If they can pull this off correctly it would be amazing as a filter. Only Human videos please!
> While we still require creators to manually disclose when they use realistic AI, we want to make the process more seamless and reliable. Starting in May 2026, we’re rolling out new internal signals to help identify AI-generated content.
> If a creator doesn’t specify whether or not they used AI, but our systems detect significant photorealistic AI use, we will now automatically apply a label.
I can't wait for their detection to repeatedly get this completely wrong (as it does for many other things) and for innocent content creators to complain on social media about how their appeals get automatically dismissed by AI-powered bots.
Anyone remember GAN? With enough iterations with a discriminator, we're gonna see more AI generated videos that are harder and harder to distinguish from real ones. What then?
Funny enough, this also seems to directly contrast Google's effort towards generating videos with better quality.
Hopefully this will also include human-generated content with AI scripts, which are not that hard to detect but require a certain amount of wasted time listening to the slop before I skip the video.
Just a heads up that Deezer has been tagging AI music already: https://business.deezer.com/ai-detection/
Gemini already labels images with a watermark even if you are using plain text on an original photo or template.
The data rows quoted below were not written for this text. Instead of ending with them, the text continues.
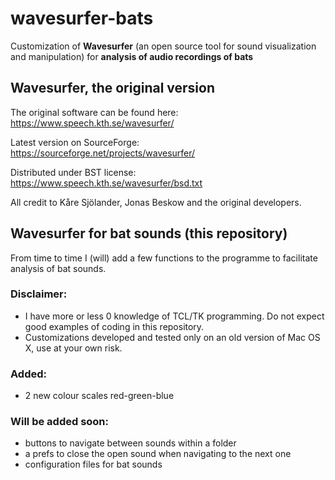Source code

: # wavesurfer-bats

Customization of **Wavesurfer** (an open source tool for sound visualization and manipulation) for **analysis of audio recordings of bats**


## Wavesurfer, the original version

The original software can be found here:
https://www.speech.kth.se/wavesurfer/

Latest version on SourceForge:
https://sourceforge.net/projects/wavesurfer/

Distributed under BST license: https://www.speech.kth.se/wavesurfer/bsd.txt

All credit to Kåre Sjölander, Jonas Beskow and the original developers.

## Wavesurfer for bat sounds (this repository)

From time to time I (will) add a few functions to the programme to facilitate analysis of bat sounds.

### Disclaimer: 

- I have more or less 0 knowledge of TCL/TK programming. Do not expect good examples of coding in this repository.
- Customizations developed and tested only on an old version of Mac OS X, use at your own risk.

### Added:

- 2 new colour scales red-green-blue

### Will be added soon:

- buttons to navigate between sounds within a folder
- a prefs to close the open sound when navigating to the next one
- configuration files for bat sounds

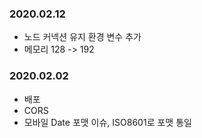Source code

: ### 2020.02.12
- 노드 커넥션 유지 환경 변수 추가
- 메모리 128 -> 192
### 2020.02.02
- 배포
- CORS
- 모바일 Date 포맷 이슈, ISO8601로 포맷 통일  
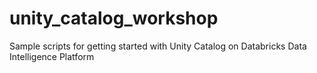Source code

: # unity_catalog_workshop
Sample scripts for getting started with Unity Catalog on Databricks Data Intelligence Platform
Basically forces me to use image editing software for something that could be greatly streamlined.
The dangers is videos that slip through the cracks, they get an indirect seal of being non AI.
Children and seniors are victimized by AI content on a huge scale. Regular adults like most of us here don't ever get such videos in their feeds.
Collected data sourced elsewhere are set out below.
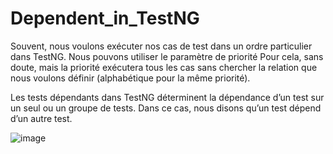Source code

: # Dependent_in_TestNG
Souvent, nous voulons exécuter nos cas de test dans un ordre particulier dans TestNG. 
Nous pouvons utiliser le paramètre de priorité Pour cela, sans doute, mais la priorité exécutera tous
 les cas sans chercher la relation que nous voulons définir (alphabétique pour la même priorité).
 
 Les tests dépendants dans TestNG déterminent la dépendance d’un test sur un seul ou un groupe de tests. 
 Dans ce cas, nous disons qu’un test dépend d’un autre test.
 
 ![image](https://user-images.githubusercontent.com/7100940/211331504-a52e8ca9-7a7b-46be-81ab-c5deabcbf742.png)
I saw kids spend many hours a day watching automatically generated videos. Not always AI-generated, sometimes it's AI-assisted and procedurally generated.
It is quite unbelievable how vulnerable weaker minds, for the lack of a better term, are to AI content.
I saw a group of 3-8 yo kids spend hours watching obviously procedurally generated content that is completely random and contentless: it was more about an intense rhythm, imagery of violence (animated stick figure motorcycle accidents with blood and slow-down effects at random points), a lot of movement, chaos, very short inserts of people laughing hysterically on some middle-eastern tv show and similar. Brainrot doesn't feel like hyperbole for this content.
Another time, I saw an 80 yo lady watch a doctor sit in front of the camera and speak about a health topic for 45 minutes straight. Only it's not an actual person, but a convincing AI avatar: his gestures and face match what he is saying, the voice is convincing too, but for the 45mn he doesn't make any movement that is not a gesture lastin 1-3 seconds. And his tone of voice has no variation that is longer than a few seconds either. If you fast forward, he always looks the same. It's all extremely monotonic. The lady couldn't believe that it's not a real person.
Currently, AI videos are a gold mine for black hats.